From your perspective, what is the most important takeaway from the Brattle Report (“Assessment of Potential Market Reforms for South Carolina’s Electricity Sector”)?
I’d say the most important takeaway from Brattle’s South Carolina report is the identification of a wide array of potential policy and regulatory reforms that could deliver significant economic and reliability benefits to both electric customers and the state as a whole. These reform options range from being narrow in scope (E.g., increased use of competitive procurements for new generation) to considerations around fundamental changes in how the electricity sector operates in the state (E.g., creating or joining an RTO). South Carolina is actively evaluating its energy policies in light of the extensive changes that have taken place due to the emergence of new technologies and evolving customer preferences, and the Brattle report goes a long way towards informing those decisions.
South Carolina initiated this study process to better understand what electricity market improvements should be considered at the state level to increase competition, ensure we remain economically competitive at the national and global level, be responsive to the customer preferences, and maintain system reliability. At a time when South Carolina is planning for the retirement and replacement of existing generation, and large employers are increasingly requiring expanded access to clean energy options, this report provides a comprehensive menu of options for policy makers and regulators to consider as the state looks to ensure its electricity marketplace is meeting customer expectations in a reliable and cost-effective manner.
People and the media tend to focus on the potential for big market changes – like moving to an RTO – but there are lots of interim options Brattle recommends that the state should also consider. Is SC on a path to capitalize on these policy options?
South Carolina has made significant strides in recent years on a number fronts, including a much improved regulatory process for review and approval of utility integrated resource plans, as well as increased reliance on competitive procurements for adding new generation resources like solar and storage to the grid. The Brattle study affirms that additional and more expansive utilization of a competitive procurement framework can be in the best interest of customers by ensuring the lowest cost and lowest risk resources are being selected to meet the needs of customers.

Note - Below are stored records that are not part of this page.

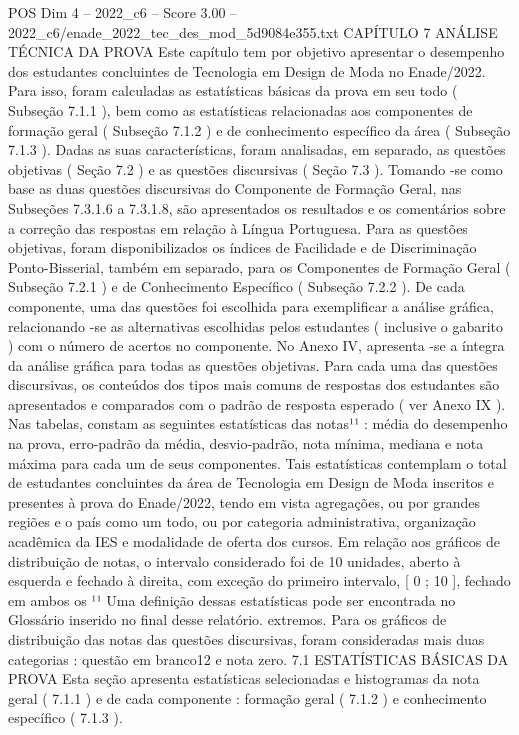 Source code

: \begin{textsample}{POS Dim 4 – 2022\_c6 – Score 3.00 – 2022\_c6/enade\_2022\_tec\_des\_mod\_5d9084e355.txt}  \label{ex:f4_pos_086}
CAPÍTULO 7 ANÁLISE TÉCNICA DA PROVA Este capítulo tem por objetivo apresentar o desempenho dos estudantes concluintes de Tecnologia em Design de Moda no Enade/2022.
Para isso, foram calculadas as estatísticas básicas da prova em seu todo ( Subseção 7.1.1 ), bem como as estatísticas relacionadas aos componentes de formação geral ( Subseção 7.1.2 ) e de conhecimento específico da área ( Subseção 7.1.3 ).
Dadas as suas características, foram analisadas, em separado, as questões objetivas ( Seção 7.2 ) e as questões discursivas ( Seção 7.3 ).
Tomando -se como base as duas questões discursivas do Componente de Formação Geral, nas Subseções 7.3.1.6 a 7.3.1.8, são apresentados os resultados e os comentários sobre a correção das respostas em relação à Língua Portuguesa.
Para as questões objetivas, foram disponibilizados os índices de Facilidade e de Discriminação Ponto-Bisserial, também em separado, para os Componentes de Formação Geral ( Subseção 7.2.1 ) e de Conhecimento Específico ( Subseção 7.2.2 ).
De cada componente, uma das questões foi escolhida para exemplificar a análise gráfica, relacionando -se as alternativas escolhidas pelos estudantes ( inclusive o gabarito ) com o número de acertos no componente.
No Anexo IV, apresenta -se a íntegra da análise gráfica para todas as questões objetivas.
Para cada uma das questões discursivas, os conteúdos dos tipos mais comuns de respostas dos estudantes são apresentados e comparados com o padrão de resposta esperado ( ver Anexo IX ).
Nas tabelas, constam as seguintes estatísticas das notas¹¹ : média do desempenho na prova, erro-padrão da média, desvio-padrão, nota mínima, mediana e nota máxima para cada um de seus componentes.
Tais estatísticas contemplam o total de estudantes concluintes da área de Tecnologia em Design de Moda inscritos e presentes à prova do Enade/2022, tendo em vista agregações, ou por grandes regiões e o país como um todo, ou por categoria administrativa, organização acadêmica da IES e modalidade de oferta dos cursos.
Em relação aos gráficos de distribuição de notas, o intervalo considerado foi de 10 unidades, aberto à esquerda e fechado à direita, com exceção do primeiro intervalo, [ 0 ; 10 ], fechado em ambos os ¹¹ Uma definição dessas estatísticas pode ser encontrada no Glossário inserido no final desse relatório. extremos.
Para os gráficos de distribuição das notas das questões discursivas, foram consideradas mais duas categorias : questão em branco12 e nota zero. 7.1 ESTATÍSTICAS BÁSICAS DA PROVA Esta seção apresenta estatísticas selecionadas e histogramas da nota geral ( 7.1.1 ) e de cada componente : formação geral ( 7.1.2 ) e conhecimento específico ( 7.1.3 ).

\end{textsample}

Although some South Carolina utilities do have approved large customer programs for clean energy access, those programs have been undersubscribed to date, and the Brattle report includes additional guidance around improved access to clean energy via expanded clean energy tariff and pricing programs. With recent economic development announcements of major new employers like Scout Motors, it will be imperative that additional policy attention is focused on creating viable clean energy pathways that meet the needs of large energy users while balancing reliability and cost.
Does Brattle address the benefits of increased regional cooperation and a more diverse energy resource pool to bolster grid reliability and efficiency?

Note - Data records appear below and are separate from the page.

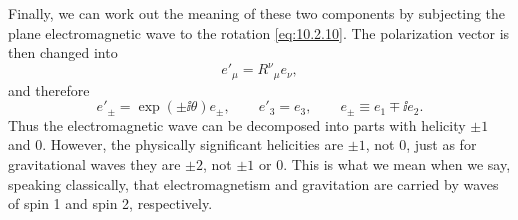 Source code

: Finally, we can work out the meaning of these two components by subjecting
the plane electromagnetic wave to the rotation \eqref{eq:10.2.10}. The
polarization vector is then changed into
\[
  e'_\mu=R^\nu{}_\mu e_\nu,
\]
and therefore
\[
  e'_\pm=\exp(\pm\ii\theta)e_\pm,
  \qquad
  e'_3=e_3,
  \qquad
  e_\pm\equiv e_1\mp\ii e_2.
\]
Thus the electromagnetic wave can be decomposed into parts with helicity
\(\pm1\) and \(0\). However, the physically significant helicities are
\(\pm1\), not \(0\), just as for gravitational waves they are \(\pm2\), not
\(\pm1\) or \(0\). This is what we mean when we say, speaking classically,
that electromagnetism and gravitation are carried by waves of spin 1 and spin
2, respectively.
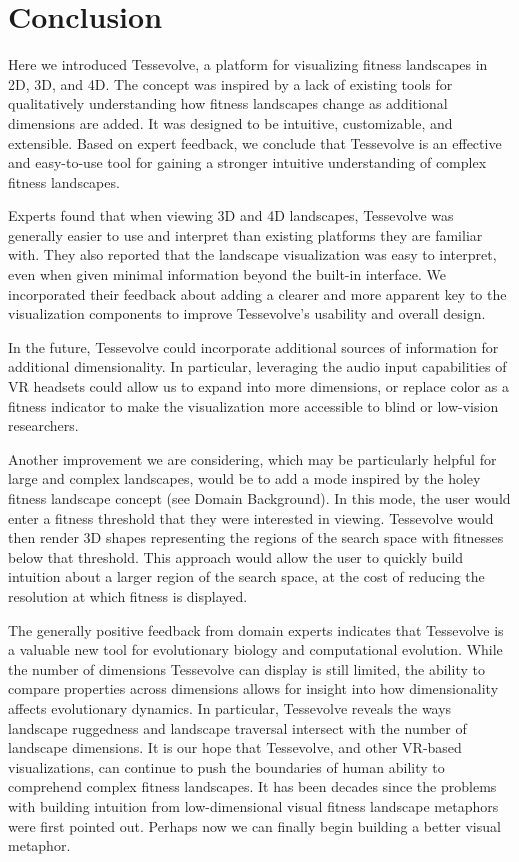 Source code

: \section{Conclusion}
Here we introduced Tessevolve, a platform for visualizing fitness landscapes in 2D, 3D, and 4D. The concept was inspired by a lack of existing tools for qualitatively understanding how fitness landscapes change as additional dimensions are added. It was designed to be intuitive, customizable, and extensible. Based on expert feedback, we conclude that Tessevolve is an effective and easy-to-use tool for gaining a stronger intuitive understanding of complex fitness landscapes.

Experts found that when viewing 3D and 4D landscapes, Tessevolve was generally easier to use and interpret than existing platforms they are familiar with. They also reported that the landscape visualization was easy to interpret, even when given minimal information beyond the built-in interface. We incorporated their feedback about adding a clearer and more apparent key to the visualization components to improve Tessevolve's usability and overall design. 

In the future, Tessevolve could incorporate additional sources of information for additional dimensionality. In particular, leveraging the audio input capabilities of VR headsets could allow us to expand into more dimensions, or replace color as a fitness indicator to make the visualization more accessible to blind or low-vision researchers.

Another improvement we are considering, which may be particularly helpful for large and complex landscapes, would be to add a mode inspired by the holey fitness landscape concept (see Domain Background). In this mode, the user would enter a fitness threshold that they were interested in viewing. Tessevolve would then render 3D shapes representing the regions of the search space with fitnesses below that threshold. This approach would allow the user to quickly build intuition about a larger region of the search space, at the cost of reducing the resolution at which fitness is displayed.

The generally positive feedback from domain experts indicates that Tessevolve is a valuable new tool for evolutionary biology and computational evolution. While the number of dimensions Tessevolve can display is still limited, the ability to compare properties across dimensions allows for insight into how dimensionality affects evolutionary dynamics. In particular, Tessevolve reveals the ways landscape ruggedness and landscape traversal intersect with the number of landscape dimensions. It is our hope that Tessevolve, and other VR-based visualizations, can continue to push the boundaries of human ability to comprehend complex fitness landscapes. It has been decades since the problems with building intuition from low-dimensional visual fitness landscape metaphors were first pointed out. Perhaps now we can finally begin building a better visual metaphor.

Reliability has been a major focus of the SC Market Reform Study Committee, especially in light of the grid challenges experienced during Winter Storm Elliot. The Brattle report provides significant insight into how regional coordination, either through participation in an organized wholesale market or through enhanced inter- and intra-state coordination, can reduce costs while maintaining or increasing reliability for customers. By coordinating resource adequacy needs and generator dispatch across a larger geographic footprint, a utility and its customers can benefit from a greater diversity of generation resources that are being jointly operated and planned for. This enhanced coordination can result in the lowest cost generation being dispatched to meet utility load while also maintaining adequate overall capacity on the system during extreme weather events.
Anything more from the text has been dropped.